Other revelers initially kept partying at the event in Duisburg, near Duesseldorf, unaware of the deadly panic that started when police tried to prevent thousands more from entering the already-jammed parade grounds.
Authorities were still trying to determine exactly what happened at the event, which drew hundreds of thousands of people, but the situation was “very chaotic,” police commissioner Juergen Kieskemper said.
Emergency workers had trouble getting to the victims in the wide, 500- to 600-meter-long (500- to 600-yard) tunnel that led to the grounds. The area was a hectic scene, with bodies lying on the ground as rescue workers rushed to aid them.
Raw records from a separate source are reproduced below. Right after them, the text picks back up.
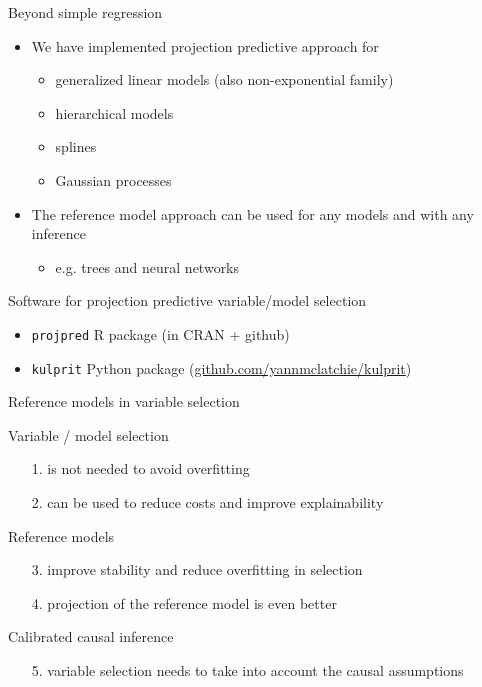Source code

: \documentclass[english,t]{beamer}
\begin{document}
\begin{frame}{Beyond simple regression}

  \begin{itemize}
  \item We have implemented projection predictive approach for
    \begin{itemize}
    \item generalized linear models (also non-exponential family)
    \item hierarchical models
    \item splines
    \item Gaussian processes
    \end{itemize}
  \item<2-> The reference model approach can be used for any models
    and with any inference
    \begin{itemize}
    \item e.g. trees and neural networks
    \end{itemize}
  \end{itemize}

\end{frame}

\begin{frame}{Software for projection predictive variable/model selection}

  \begin{itemize}
  \item \texttt{projpred} R package (in CRAN + github)
  \item \texttt{kulprit} Python package (\url{github.com/yannmclatchie/kulprit})
  \end{itemize}

\end{frame}

\begin{frame}{Reference models in variable selection}

  Variable / model selection
  \begin{itemize}
  \item[1.] is not needed to avoid overfitting
  \item[2.] can be used to reduce costs and improve explainability
  \end{itemize}

  Reference models
  \begin{itemize}
  \item[3.] improve stability and reduce overfitting in selection
  \item[4.] projection of the reference model is even better
  \end{itemize}

  Calibrated causal inference
  \begin{itemize}
  \item[5.] variable selection needs
    to take into account the causal assumptions
  \end{itemize}

\end{frame}
\end{document}
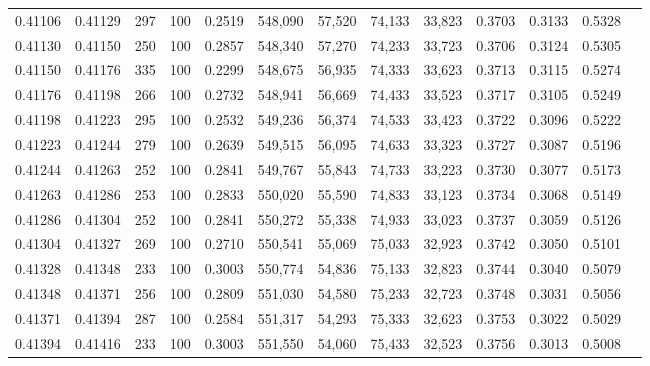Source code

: \begin{tabular}{rrrrrrrrrrrrr}
0.41106 & 0.41129 &   297 & 100 &                                     0.2519 & 548,090 &  57,520 &  74,133 &  33,823 & 0.3703 & 0.3133 & 0.5328 \\
0.41130 & 0.41150 &   250 & 100 &                                     0.2857 & 548,340 &  57,270 &  74,233 &  33,723 & 0.3706 & 0.3124 & 0.5305 \\
0.41150 & 0.41176 &   335 & 100 &                                     0.2299 & 548,675 &  56,935 &  74,333 &  33,623 & 0.3713 & 0.3115 & 0.5274 \\
0.41176 & 0.41198 &   266 & 100 &                                     0.2732 & 548,941 &  56,669 &  74,433 &  33,523 & 0.3717 & 0.3105 & 0.5249 \\
0.41198 & 0.41223 &   295 & 100 &                                     0.2532 & 549,236 &  56,374 &  74,533 &  33,423 & 0.3722 & 0.3096 & 0.5222 \\
0.41223 & 0.41244 &   279 & 100 &                                     0.2639 & 549,515 &  56,095 &  74,633 &  33,323 & 0.3727 & 0.3087 & 0.5196 \\
0.41244 & 0.41263 &   252 & 100 &                                     0.2841 & 549,767 &  55,843 &  74,733 &  33,223 & 0.3730 & 0.3077 & 0.5173 \\
0.41263 & 0.41286 &   253 & 100 &                                     0.2833 & 550,020 &  55,590 &  74,833 &  33,123 & 0.3734 & 0.3068 & 0.5149 \\
0.41286 & 0.41304 &   252 & 100 &                                     0.2841 & 550,272 &  55,338 &  74,933 &  33,023 & 0.3737 & 0.3059 & 0.5126 \\
0.41304 & 0.41327 &   269 & 100 &                                     0.2710 & 550,541 &  55,069 &  75,033 &  32,923 & 0.3742 & 0.3050 & 0.5101 \\
0.41328 & 0.41348 &   233 & 100 &                                     0.3003 & 550,774 &  54,836 &  75,133 &  32,823 & 0.3744 & 0.3040 & 0.5079 \\
0.41348 & 0.41371 &   256 & 100 &                                     0.2809 & 551,030 &  54,580 &  75,233 &  32,723 & 0.3748 & 0.3031 & 0.5056 \\
0.41371 & 0.41394 &   287 & 100 &                                     0.2584 & 551,317 &  54,293 &  75,333 &  32,623 & 0.3753 & 0.3022 & 0.5029 \\
0.41394 & 0.41416 &   233 & 100 &                                     0.3003 & 551,550 &  54,060 &  75,433 &  32,523 & 0.3756 & 0.3013 & 0.5008 \\

\end{tabular}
Many of the injured were loaded into Red Cross vans and driven away.
Kieskemper said that just before the stampede occurred at about 5 p.m. (1500 GMT, 11 a.m. EDT), police closed off the area where the parade was being held because it was already overcrowded. They told revelers over loudspeakers to turn around and walk back in the other direction before the panic broke out, he said.
Eyewitness Udo Sandhoefer told n-tv television that even though no one else was being let in people still streamed into the tunnel, causing “a real mass panic.”
“At some point the column (of people) got stuck, probably because everything was closed up front, and we saw that the first people were already lying on the ground,” he said.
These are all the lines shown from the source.